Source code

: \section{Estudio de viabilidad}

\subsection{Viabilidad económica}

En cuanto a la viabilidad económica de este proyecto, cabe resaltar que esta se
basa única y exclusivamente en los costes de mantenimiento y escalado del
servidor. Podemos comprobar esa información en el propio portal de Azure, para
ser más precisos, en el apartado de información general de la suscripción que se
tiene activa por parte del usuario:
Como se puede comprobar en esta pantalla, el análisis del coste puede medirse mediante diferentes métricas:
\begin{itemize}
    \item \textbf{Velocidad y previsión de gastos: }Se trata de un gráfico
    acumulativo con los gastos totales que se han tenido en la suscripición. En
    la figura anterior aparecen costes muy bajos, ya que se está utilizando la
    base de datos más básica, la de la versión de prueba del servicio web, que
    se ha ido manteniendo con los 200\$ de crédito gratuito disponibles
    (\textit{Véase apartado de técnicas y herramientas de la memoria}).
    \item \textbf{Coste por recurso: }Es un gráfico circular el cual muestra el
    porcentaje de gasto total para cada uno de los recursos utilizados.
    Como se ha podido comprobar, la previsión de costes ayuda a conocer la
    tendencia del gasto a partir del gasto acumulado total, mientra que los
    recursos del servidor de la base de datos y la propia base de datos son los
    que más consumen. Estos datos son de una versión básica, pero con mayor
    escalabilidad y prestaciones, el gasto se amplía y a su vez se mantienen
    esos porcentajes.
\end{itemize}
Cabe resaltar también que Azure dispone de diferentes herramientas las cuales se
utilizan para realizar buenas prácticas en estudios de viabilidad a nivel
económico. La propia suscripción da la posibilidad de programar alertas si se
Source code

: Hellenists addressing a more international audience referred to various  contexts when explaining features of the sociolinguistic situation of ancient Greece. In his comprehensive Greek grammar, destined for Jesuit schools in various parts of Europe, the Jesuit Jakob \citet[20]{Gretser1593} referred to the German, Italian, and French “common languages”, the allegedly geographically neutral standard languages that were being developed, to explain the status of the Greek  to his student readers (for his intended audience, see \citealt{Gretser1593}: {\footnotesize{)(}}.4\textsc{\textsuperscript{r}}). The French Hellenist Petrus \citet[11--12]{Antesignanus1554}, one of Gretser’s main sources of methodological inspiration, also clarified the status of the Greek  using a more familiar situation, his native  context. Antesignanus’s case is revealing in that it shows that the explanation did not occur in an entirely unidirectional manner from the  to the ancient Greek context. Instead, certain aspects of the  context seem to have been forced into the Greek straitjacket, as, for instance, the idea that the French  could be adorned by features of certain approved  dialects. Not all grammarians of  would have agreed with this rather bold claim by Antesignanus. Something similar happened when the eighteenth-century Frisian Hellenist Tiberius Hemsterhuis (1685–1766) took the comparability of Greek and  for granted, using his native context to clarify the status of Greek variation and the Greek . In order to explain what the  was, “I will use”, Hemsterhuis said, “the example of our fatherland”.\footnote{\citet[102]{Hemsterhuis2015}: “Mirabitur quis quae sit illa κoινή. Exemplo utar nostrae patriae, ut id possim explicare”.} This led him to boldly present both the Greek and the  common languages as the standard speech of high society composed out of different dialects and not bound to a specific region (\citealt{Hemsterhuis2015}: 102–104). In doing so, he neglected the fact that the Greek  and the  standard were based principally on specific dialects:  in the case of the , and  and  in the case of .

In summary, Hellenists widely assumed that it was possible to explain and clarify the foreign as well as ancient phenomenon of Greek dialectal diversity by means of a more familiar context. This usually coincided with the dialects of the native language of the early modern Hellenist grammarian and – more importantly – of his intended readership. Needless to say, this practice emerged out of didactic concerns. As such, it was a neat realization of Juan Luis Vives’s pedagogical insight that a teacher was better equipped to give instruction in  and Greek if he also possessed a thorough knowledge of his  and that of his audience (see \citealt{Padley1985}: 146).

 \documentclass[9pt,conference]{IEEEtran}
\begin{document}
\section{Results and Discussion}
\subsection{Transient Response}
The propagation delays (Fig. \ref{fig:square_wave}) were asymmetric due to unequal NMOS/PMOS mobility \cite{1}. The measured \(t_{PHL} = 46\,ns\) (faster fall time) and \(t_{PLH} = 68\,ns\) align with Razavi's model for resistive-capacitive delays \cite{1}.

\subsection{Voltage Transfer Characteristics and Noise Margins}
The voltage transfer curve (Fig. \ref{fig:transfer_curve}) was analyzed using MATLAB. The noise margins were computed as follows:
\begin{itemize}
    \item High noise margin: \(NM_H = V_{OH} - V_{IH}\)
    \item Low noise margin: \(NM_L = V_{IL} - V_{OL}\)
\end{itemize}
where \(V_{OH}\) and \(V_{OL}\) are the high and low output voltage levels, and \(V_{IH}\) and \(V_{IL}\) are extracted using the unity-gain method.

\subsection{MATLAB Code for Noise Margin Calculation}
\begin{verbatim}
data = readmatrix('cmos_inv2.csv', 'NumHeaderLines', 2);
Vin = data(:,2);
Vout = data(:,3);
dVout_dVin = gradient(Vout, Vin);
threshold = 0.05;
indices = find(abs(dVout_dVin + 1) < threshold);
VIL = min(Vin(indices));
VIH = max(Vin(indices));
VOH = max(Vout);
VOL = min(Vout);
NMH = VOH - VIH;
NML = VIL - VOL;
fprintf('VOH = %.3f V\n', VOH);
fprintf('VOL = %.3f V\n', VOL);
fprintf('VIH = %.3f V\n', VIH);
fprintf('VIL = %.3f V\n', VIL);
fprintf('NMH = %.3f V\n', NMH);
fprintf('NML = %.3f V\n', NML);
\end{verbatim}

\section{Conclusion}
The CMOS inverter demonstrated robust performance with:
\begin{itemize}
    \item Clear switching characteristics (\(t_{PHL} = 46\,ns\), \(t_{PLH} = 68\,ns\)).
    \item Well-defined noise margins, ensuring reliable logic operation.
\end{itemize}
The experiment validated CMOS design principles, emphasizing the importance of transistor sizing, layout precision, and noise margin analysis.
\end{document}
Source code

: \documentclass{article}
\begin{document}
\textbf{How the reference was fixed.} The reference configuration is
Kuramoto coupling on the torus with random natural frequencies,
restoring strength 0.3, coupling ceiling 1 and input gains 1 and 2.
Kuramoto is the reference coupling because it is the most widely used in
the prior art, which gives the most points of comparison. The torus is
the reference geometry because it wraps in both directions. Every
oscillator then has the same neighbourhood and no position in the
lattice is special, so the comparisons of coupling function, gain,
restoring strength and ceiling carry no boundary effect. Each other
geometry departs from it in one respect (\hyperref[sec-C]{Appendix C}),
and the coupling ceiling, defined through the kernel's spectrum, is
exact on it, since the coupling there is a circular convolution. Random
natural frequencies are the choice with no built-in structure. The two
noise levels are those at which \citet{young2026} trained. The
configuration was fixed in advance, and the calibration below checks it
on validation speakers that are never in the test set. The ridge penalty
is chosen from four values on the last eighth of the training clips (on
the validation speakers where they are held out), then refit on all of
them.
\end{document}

THE TASK >> Take the lines from the one containing "configuration was fixed" to the last line of the material above and write them out exactly.

TASK ANSWER >>
configuration was fixed in advance, and the calibration below checks it
on validation speakers that are never in the test set. The ridge penalty
is chosen from four values on the last eighth of the training clips (on
the validation speakers where they are held out), then refit on all of
them.
\end{document}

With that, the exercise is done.